If a line holds the word "full", copy it from the entries.

Pictures paired with source code:
----------------
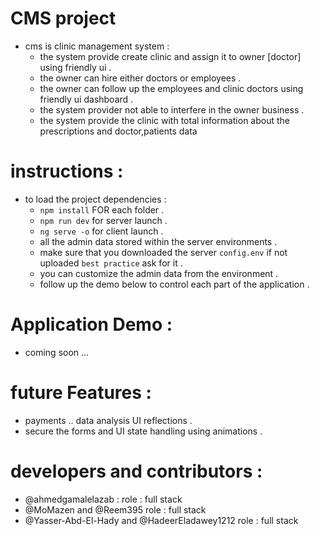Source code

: # CMS project 

* cms is clinic management system : 
    * the system provide create clinic and assign it to owner [doctor] using friendly ui . 
    * the owner can hire either doctors or employees . 
    * the owner can follow up the employees and clinic doctors using friendly ui dashboard . 
    * the system provider not able to interfere in the owner business . 
    * the system provide the clinic with total information about the prescriptions and doctor,patients data 
# instructions : 
* to load the project dependencies : 
    * `npm install` FOR each folder . 
    * `npm run dev` for server launch . 
    * `ng serve -o` for client launch . 
    * all the admin data stored within the server environments . 
    * make sure that you downloaded the server `config.env` if not uploaded `best practice` ask for it . 
    * you can customize the admin data from the environment . 
    * follow up the demo below to control each part of the application . 

# Application Demo : 
* coming soon ...

# future Features : 
* payments .. data analysis UI reflections . 
* secure the forms and UI state handling using animations .    
# developers and contributors : 
* @ahmedgamalelazab : role : full stack
* @MoMazen and @Reem395 role : full stack
* @Yasser-Abd-El-Hady and @HadeerEladawey1212 role : full stack










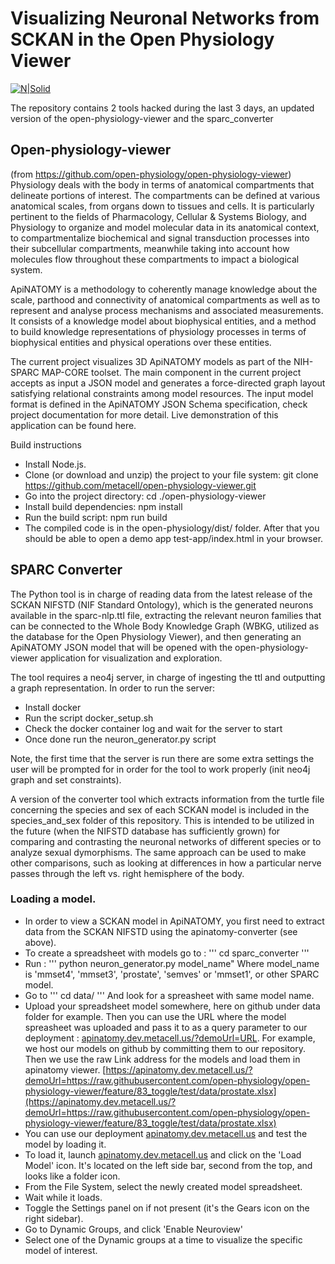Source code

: 
# Visualizing Neuronal Networks from SCKAN in the Open Physiology Viewer

[![N|Solid](https://images.ctfassets.net/6bya4tyw8399/7bCqTnBYXy99mdeNkhMs3Q/0085bf4015673305fa011abb19a11e34/codeathon.png)](https://images.ctfassets.net/6bya4tyw8399/7bCqTnBYXy99mdeNkhMs3Q/0085bf4015673305fa011abb19a11e34/codeathon.png)

The repository contains 2 tools hacked during the last 3 days, an updated version of the open-physiology-viewer and the sparc_converter

## Open-physiology-viewer

(from https://github.com/open-physiology/open-physiology-viewer)
Physiology deals with the body in terms of anatomical compartments that delineate portions of interest. The compartments can be defined at various anatomical scales, from organs down to tissues and cells.  It is particularly pertinent to the fields of Pharmacology, Cellular & Systems Biology, and Physiology to organize and model molecular data in its anatomical context, to compartmentalize biochemical and signal transduction processes into their subcellular compartments, meanwhile taking into account how molecules flow throughout these compartments to impact a biological system.

ApiNATOMY is a methodology to coherently manage knowledge about the scale, parthood and connectivity of anatomical compartments as well as to represent and analyse process mechanisms and associated measurements. It consists of a knowledge model about biophysical entities, and a method to build knowledge representations of physiology processes in terms of biophysical entities and physical operations over these entities.

The current project visualizes 3D ApiNATOMY models as part of the NIH-SPARC MAP-CORE toolset. The main component in the current project accepts as input a JSON model and generates a force-directed graph layout satisfying relational constraints among model resources. The input model format is defined in the ApiNATOMY JSON Schema specification, check project documentation for more detail. Live demonstration of this application can be found here.

Build instructions
- Install Node.js.
- Clone (or download and unzip) the project to your file system: git clone https://github.com/metacell/open-physiology-viewer.git
- Go into the project directory: cd ./open-physiology-viewer
- Install build dependencies: npm install
- Run the build script: npm run build
- The compiled code is in the open-physiology/dist/ folder. After that you should be able to open a demo app test-app/index.html in your browser.

## SPARC Converter

The Python tool is in charge of reading data from the latest release of the SCKAN NIFSTD (NIF Standard Ontology), which is the generated neurons available in the sparc-nlp.ttl file, extracting the relevant neuron families that can be connected to the Whole Body Knowledge Graph (WBKG, utilized as the database for the Open Physiology Viewer), and then generating an ApiNATOMY JSON model that will be opened with the open-physiology-viewer application for visualization and exploration.

The tool requires a neo4j server, in charge of ingesting the ttl and outputting a graph representation. In order to run the server:
- Install docker 
- Run the script docker_setup.sh
- Check the docker container log and wait for the server to start
- Once done run the neuron_generator.py script

Note, the first time that the server is run there are some extra settings the user will be prompted for in order for the tool to work properly (init neo4j graph and set constraints).

A version of the converter tool which extracts information from the turtle file concerning the species and sex of each SCKAN model is included in the species_and_sex folder of this repository.  This is intended to be utilized in the future (when the NIFSTD database has sufficiently grown) for comparing and contrasting the neuronal networks of different species or to analyze sexual dymorphisms.  The same approach can be used to make other comparisons, such as looking at differences in how a particular nerve passes through the left vs. right hemisphere of the body.

### Loading a model.

- In order to view a SCKAN model in ApiNATOMY, you first need to extract data from the SCKAN NIFSTD using the apinatomy-converter (see above).
- To create a spreadsheet with models go to :
  ''' cd sparc_converter '''
- Run :
  ''' python neuron_generator.py model_name"
  Where model_name is 'mmset4', 'mmset3', 'prostate', 'semves' or 'mmset1', or other SPARC model.
- Go to 
  ''' cd data/ '''
  And look for a spreasheet with same model name.
- Upload your spreadsheet model somewhere, here on github under data folder for example. Then you can use the URL where the model spreasheet was uploaded and pass it to as a query parameter to our deployment : [apinatomy.dev.metacell.us/?demoUrl=URL](apinatomy.dev.metacell.us).
  For example, we host our models on github by committing them to our repository. Then we use the raw Link address for the models and load them in apinatomy viewer. [https://apinatomy.dev.metacell.us/?demoUrl=https://raw.githubusercontent.com/open-physiology/open-physiology-viewer/feature/83_toggle/test/data/prostate.xlsx](https://apinatomy.dev.metacell.us/?demoUrl=https://raw.githubusercontent.com/open-physiology/open-physiology-viewer/feature/83_toggle/test/data/prostate.xlsx)
- You can use our deployment [apinatomy.dev.metacell.us](apinatomy.dev.metacell.us) and test the model by loading it. 
- To load it, launch [apinatomy.dev.metacell.us](apinatomy.dev.metacell.us) and click on the 'Load Model' icon. It's located on the left side bar, second from the top, and looks like a folder icon.
- From the File System, select the newly created model spreadsheet.
- Wait while it loads. 
- Toggle the Settings panel on if not present (it's the Gears icon on the right sidebar).
- Go to Dynamic Groups, and click 'Enable Neuroview'
- Select one of the Dynamic groups at a time to visualize the specific model of interest.
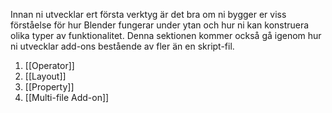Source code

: Innan ni utvecklar ert första verktyg är det bra om ni bygger er viss förståelse för hur Blender fungerar under ytan och hur ni kan konstruera olika typer av funktionalitet. Denna sektionen kommer också gå igenom hur ni utvecklar add-ons bestående av fler än en skript-fil.
1. [[Operator]]
2. [[Layout]]
3. [[Property]]
4. [[Multi-file Add-on]]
----------------
Result of the task:
* @ahmedgamalelazab : role : full stack
* @MoMazen and @Reem395 role : full stack
* @Yasser-Abd-El-Hady and @HadeerEladawey1212 role : full stack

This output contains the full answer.